» **Exercise prompt**
Could you return every line of the records below that contains the word "across"?

Stored data:
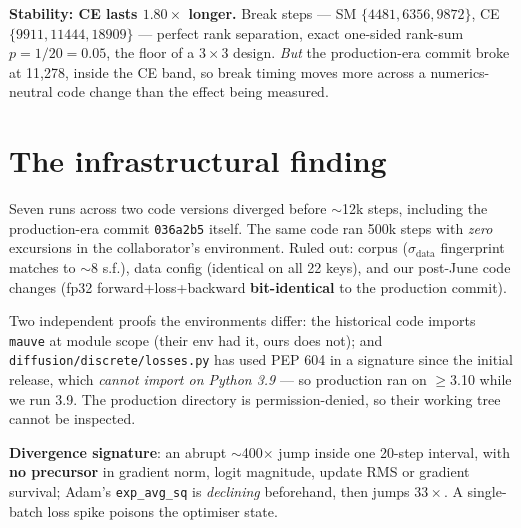 \documentclass[10pt,a4paper]{article}
\newcommand{\code}[1]{\texttt{\small #1}}
\begin{document}
\textbf{Stability: CE lasts $1.80\times$ longer.} Break steps ---
SM $\{4481, 6356, 9872\}$, CE $\{9911, 11444, 18909\}$ --- perfect rank
separation, exact one-sided rank-sum $p=1/20=0.05$, the floor of a $3{\times}3$
design. \emph{But} the production-era commit broke at 11{,}278, inside the CE
band, so break timing moves more across a numerics-neutral code change than the
effect being measured.

\section{The infrastructural finding}
Seven runs across two code versions diverged before $\sim$12k steps, including
the production-era commit \code{036a2b5} itself. The same code ran 500k steps
with \emph{zero} excursions in the collaborator's environment. Ruled out:
corpus ($\sigma_{\text{data}}$ fingerprint matches to $\sim$8 s.f.), data config
(identical on all 22 keys), and our post-June code changes (fp32
forward+loss+backward \textbf{bit-identical} to the production commit).

Two independent proofs the environments differ: the historical code imports
\code{mauve} at module scope (their env had it, ours does not); and
\code{diffusion/discrete/losses.py} has used PEP 604 in a signature since the
initial release, which \emph{cannot import on Python 3.9} --- so production ran
on $\geq$3.10 while we run 3.9. The production directory is permission-denied,
so their working tree cannot be inspected.

\textbf{Divergence signature}: an abrupt $\sim$400$\times$ jump inside one
20-step interval, with \textbf{no precursor} in gradient norm, logit magnitude,
update RMS or gradient survival; Adam's \code{exp\_avg\_sq} is \emph{declining}
beforehand, then jumps $33\times$. A single-batch loss spike poisons the
optimiser state.
\end{document}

» **Task solution**
band, so break timing moves more across a numerics-neutral code change than the
Seven runs across two code versions diverged before $\sim$12k steps, including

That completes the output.